Ali however plays coy when asked about the central character of the film. Is it Shaikh Zayed? “I can’t say anything about the project until I get the necessary official permissions,” he says.
It’s obvious that it’s his dream project. However, Ali plans to continue supporting Oxfam and Dubai Cares and help out in any way he can. “I am proud to be able to help as a filmmaker in this region,” he says. “Once you’ve visited the place and met the people, it changes you because you’ve been witness to something really moving and you want to convince people this is a really serious issue that requires our attention. It’s not something that will go away if you ignore it.

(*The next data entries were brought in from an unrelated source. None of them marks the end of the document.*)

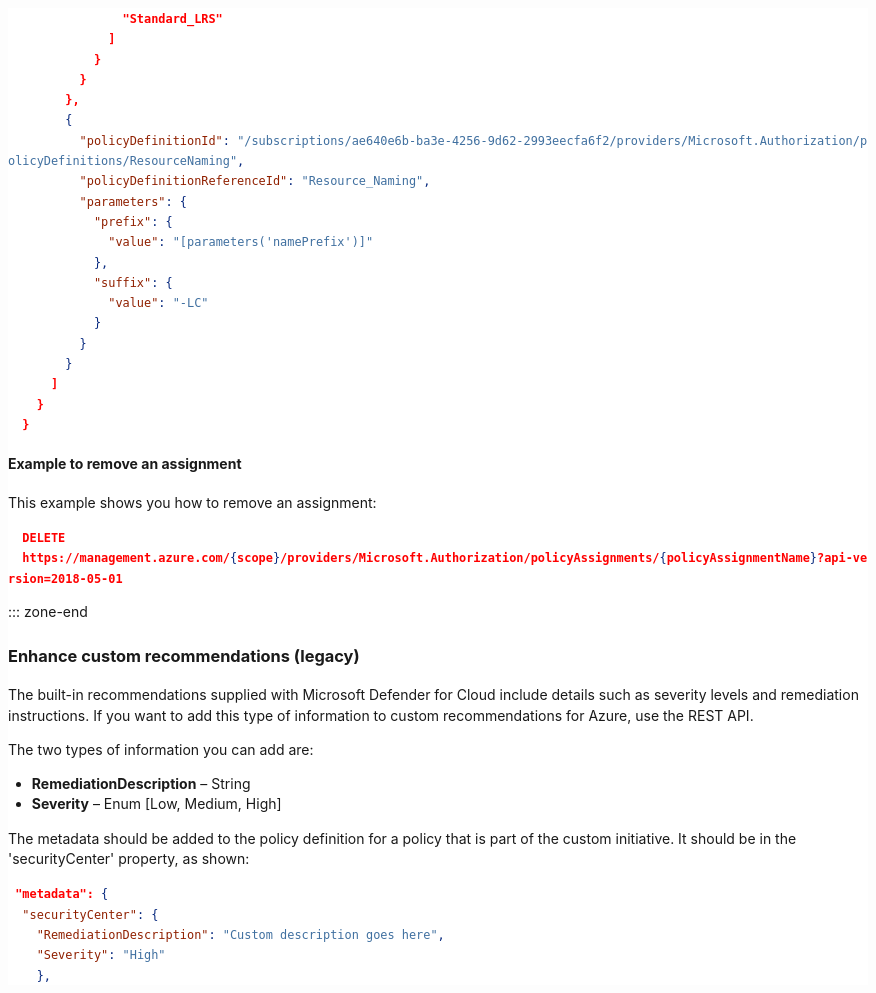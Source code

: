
 ```json
                "Standard_LRS"
              ]
            }
          }
        },
        {
          "policyDefinitionId": "/subscriptions/ae640e6b-ba3e-4256-9d62-2993eecfa6f2/providers/Microsoft.Authorization/policyDefinitions/ResourceNaming",
          "policyDefinitionReferenceId": "Resource_Naming",
          "parameters": {
            "prefix": {
              "value": "[parameters('namePrefix')]"
            },
            "suffix": {
              "value": "-LC"
            }
          }
        }
      ]
    }
  }
```

#### Example to remove an assignment

This example shows you how to remove an assignment:

```json
  DELETE   
  https://management.azure.com/{scope}/providers/Microsoft.Authorization/policyAssignments/{policyAssignmentName}?api-version=2018-05-01 
```

::: zone-end

### Enhance custom recommendations (legacy)

The built-in recommendations supplied with Microsoft Defender for Cloud include details such as severity levels and remediation instructions. If you want to add this type of information to custom recommendations for Azure, use the REST API.

The two types of information you can add are:

- **RemediationDescription** – String
- **Severity** – Enum [Low, Medium, High]

The metadata should be added to the policy definition for a policy that is part of the custom initiative. It should be in the 'securityCenter' property, as shown:

```json
 "metadata": {
  "securityCenter": {
    "RemediationDescription": "Custom description goes here",
    "Severity": "High"
    },
```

People are dying, and even if we can contribute one dirham towards this, it will help.”
Help for the Sahel region Oxfam, the global development and aid agency, is looking to existing and new government, institutional and corporate donors in the Middle East to commit funds for emergency and relief work; and to individuals in the region to spread awareness and encourage high-level involvement.
The United Nations Office for the Coordination of Humanitarian Affairs has estimated that 18.4 million people in the Sahel are vulnerable to the effects of the food crisis, from more than 713,000 in the Gambia to over 6.4 million in Niger.
It also estimates that over US$1.5 billion is needed to address current needs and only half of that money has been mobilised to date. Oxfam must raise at least $53 million (Dh193 million) urgently to provide life-saving humanitarian aid to 1.2 million people in the Sahel. So far, it has raised half of its target.